Oh I LOVE IT!!! Its so unique...thanks for the link. Of course its pefect on such a handsome boy


----------



## 17428 (Jul 10, 2009)

Really cool collar Brody!
I love skully stuff!


----------



## Chihuahuasloveme (Jan 8, 2010)

Looks fantastic on him!!!!


----------



## FurKidMommy (Nov 13, 2010)

That's really cool! Love it!


----------



## Chimom4 (Sep 26, 2010)

VERY cool and manly!!! Chippy is jealous!


----------



## Muzby (Jan 28, 2009)

Oh Brody, you are so handsome!

That collar is awesome, Tracy. He will be the envy of all the dogs on your street! Strutting his stuff with his handmade collar and tag.


----------



## pam6400 (Oct 5, 2008)

Brody how cool are you?


----------



## AC/DC Fan (Sep 15, 2010)

That is VERY cool looking!


----------



## Reese and Miley (Jun 24, 2010)

Gorgeous collar Tracy! Sooo cute on Brody, he is so handsome  Love the little tag too, perfect! Etsy has so much great stuff, especially for dogs.


----------



## rache (Nov 10, 2009)

Thats really sweet. I love hand made stuff x


----------



## N*T*M*4U (Nov 10, 2008)

Brody is so cool!!..


----------



## QUIGLEY'S MOM (Jan 12, 2010)

Very nice. Love it!


----------



## lynx8456 (Feb 26, 2009)

Brody you look badass


----------



## rms3402 (Dec 2, 2010)

I LOVE IT!!!! Brody, how handsome you are! I would really like the link/name of the etsy seller if possible too!!


----------



## cherper (May 8, 2009)

Tres chic!!!


----------



## flippedstars (Dec 16, 2009)

It suits him very well and it definitely is one-of-a-kind :-D I adore him


----------



## kimr (Nov 14, 2010)

rms3402 said:


> I LOVE IT!!!! Brody, how handsome you are! I would really like the link/name of the etsy seller if possible too!!


I'd like to have it, too!


----------



## Brodysmom (Jan 8, 2009)

Here's the seller and the collar we got. She can do anything you want.... fish, skulls, stars... she has a sailor themed one that is darling!!
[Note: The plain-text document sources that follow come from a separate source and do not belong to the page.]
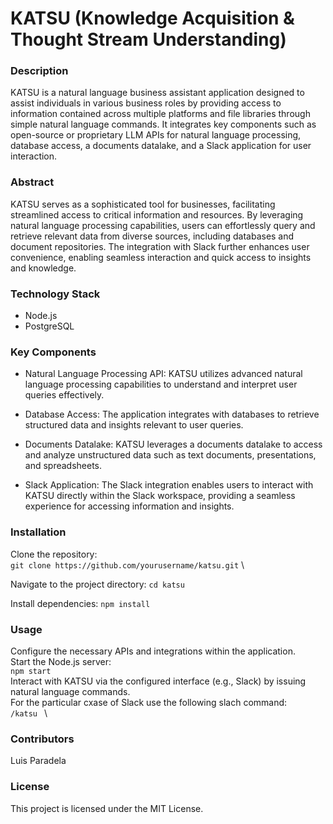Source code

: # KATSU (Knowledge Acquisition & Thought Stream Understanding)
### Description 
KATSU is a natural language business assistant application designed to assist individuals in various business roles by providing access to information contained across multiple platforms and file libraries through simple natural language commands. It integrates key components such as open-source or proprietary LLM APIs for natural language processing, database access, a documents datalake, and a Slack application for user interaction.

### Abstract
KATSU serves as a sophisticated tool for businesses, facilitating streamlined access to critical information and resources. By leveraging natural language processing capabilities, users can effortlessly query and retrieve relevant data from diverse sources, including databases and document repositories. The integration with Slack further enhances user convenience, enabling seamless interaction and quick access to insights and knowledge.

### Technology Stack
- Node.js
- PostgreSQL
### Key Components
- Natural Language Processing API: KATSU utilizes advanced natural language processing capabilities to understand and interpret user queries effectively.

- Database Access: The application integrates with databases to retrieve structured data and insights relevant to user queries.

- Documents Datalake: KATSU leverages a documents datalake to access and analyze unstructured data such as text documents, presentations, and spreadsheets.

- Slack Application: The Slack integration enables users to interact with KATSU directly within the Slack workspace, providing a seamless experience for accessing information and insights.

### Installation
Clone the repository: \
```git clone https://github.com/yourusername/katsu.git``` \

Navigate to the project directory:
```cd katsu```

Install dependencies:
```npm install```

### Usage
Configure the necessary APIs and integrations within the application. \
Start the Node.js server: \
```npm start``` \
Interact with KATSU via the configured interface (e.g., Slack) by issuing natural language commands. \
For the particular cxase of Slack use the following slach command: \
```/katsu ``` \

### Contributors
Luis Paradela

### License
This project is licensed under the MIT License.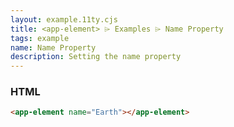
 ```yaml
---
layout: example.11ty.cjs
title: <app-element> ⌲ Examples ⌲ Name Property
tags: example
name: Name Property
description: Setting the name property
---
```


<app-element name="Earth"></app-element>

<h3>HTML</h3>

```html
<app-element name="Earth"></app-element>
```
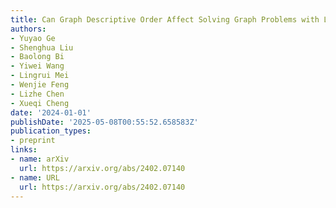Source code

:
 ```yaml
---
title: Can Graph Descriptive Order Affect Solving Graph Problems with LLMs?
authors:
- Yuyao Ge
- Shenghua Liu
- Baolong Bi
- Yiwei Wang
- Lingrui Mei
- Wenjie Feng
- Lizhe Chen
- Xueqi Cheng
date: '2024-01-01'
publishDate: '2025-05-08T00:55:52.658583Z'
publication_types:
- preprint
links:
- name: arXiv
  url: https://arxiv.org/abs/2402.07140
- name: URL
  url: https://arxiv.org/abs/2402.07140
---
```

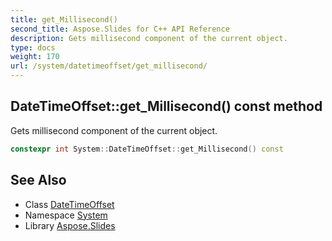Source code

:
 ```yaml
---
title: get_Millisecond()
second_title: Aspose.Slides for C++ API Reference
description: Gets millisecond component of the current object.
type: docs
weight: 170
url: /system/datetimeoffset/get_millisecond/
---
```

## DateTimeOffset::get_Millisecond() const method


Gets millisecond component of the current object.

```cpp
constexpr int System::DateTimeOffset::get_Millisecond() const
```

## See Also

* Class [DateTimeOffset](../)
* Namespace [System](../../)
* Library [Aspose.Slides](../../../)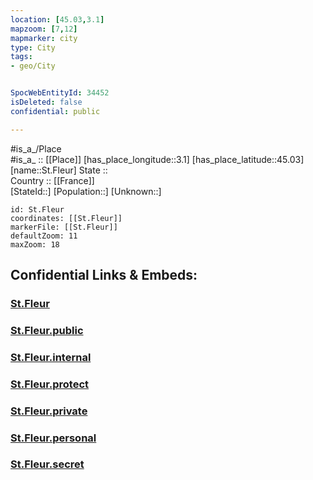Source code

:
 ```yaml
---
location: [45.03,3.1] 
mapzoom: [7,12] 
mapmarker: city 
type: City
tags:
- geo/City


SpocWebEntityId: 34452
isDeleted: false
confidential: public

---
```

#is_a_/Place  
#is_a_ :: [[Place]] 
[has_place_longitude::3.1] 
[has_place_latitude::45.03] 
[name::St.Fleur] 
State ::  
Country :: [[France]]  
[StateId::] 
[Population::] 
[Unknown::] 


```leaflet
id: St.Fleur
coordinates: [[St.Fleur]] 
markerFile: [[St.Fleur]] 
defaultZoom: 11 
maxZoom: 18
```


## Confidential Links & Embeds: 

### [St.Fleur](/_Standards/Earth/Continent/Europe/Europe~West/France/regions~France/Auvergne-Rhône-Alpes/departments~Auvergne-Rhône-Alpes/Cantal/communes~Cantal/Saint-Flour/cities~Saint-Flour/St.Fleur.md) 

### [St.Fleur.public](/_public/Earth/Continent/Europe/Europe~West/France/regions~France/Auvergne-Rhône-Alpes/departments~Auvergne-Rhône-Alpes/Cantal/communes~Cantal/Saint-Flour/cities~Saint-Flour/St.Fleur.public.md) 

### [St.Fleur.internal](/_internal/Earth/Continent/Europe/Europe~West/France/regions~France/Auvergne-Rhône-Alpes/departments~Auvergne-Rhône-Alpes/Cantal/communes~Cantal/Saint-Flour/cities~Saint-Flour/St.Fleur.internal.md) 

### [St.Fleur.protect](/_protect/Earth/Continent/Europe/Europe~West/France/regions~France/Auvergne-Rhône-Alpes/departments~Auvergne-Rhône-Alpes/Cantal/communes~Cantal/Saint-Flour/cities~Saint-Flour/St.Fleur.protect.md) 

### [St.Fleur.private](/_private/Earth/Continent/Europe/Europe~West/France/regions~France/Auvergne-Rhône-Alpes/departments~Auvergne-Rhône-Alpes/Cantal/communes~Cantal/Saint-Flour/cities~Saint-Flour/St.Fleur.private.md) 

### [St.Fleur.personal](/_personal/Earth/Continent/Europe/Europe~West/France/regions~France/Auvergne-Rhône-Alpes/departments~Auvergne-Rhône-Alpes/Cantal/communes~Cantal/Saint-Flour/cities~Saint-Flour/St.Fleur.personal.md) 

### [St.Fleur.secret](/_secret/Earth/Continent/Europe/Europe~West/France/regions~France/Auvergne-Rhône-Alpes/departments~Auvergne-Rhône-Alpes/Cantal/communes~Cantal/Saint-Flour/cities~Saint-Flour/St.Fleur.secret.md)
Tattoo leather CAT collar small dog collar 10 by Anagramfineart

It takes about 2 weeks to get it and she fits the collar exactly to the size you want. I measured one that fit Brody perfect and sent her the measurement. She uses really nice black leather. Brody's came with a cute skull charm too.


----------



## HollieC (Dec 29, 2009)

That tag is soooo cool! I love it!


----------



## Tracilea (Jul 27, 2009)

I just LOVE Brody! And what an awesome collar! My daughter is really into skulls, she would adore that collar on Willy lol She is also a Brody fan so I will have to show her later


----------



## ExoticChis (Jun 20, 2010)

oooh I likey!!!! im going to look in the sellers store


----------



## Harley's Mom (Feb 5, 2009)

As always Brody is one stylin' dude! You know how much I love him. He always has been and is still one of my fave chi's anywhere!


----------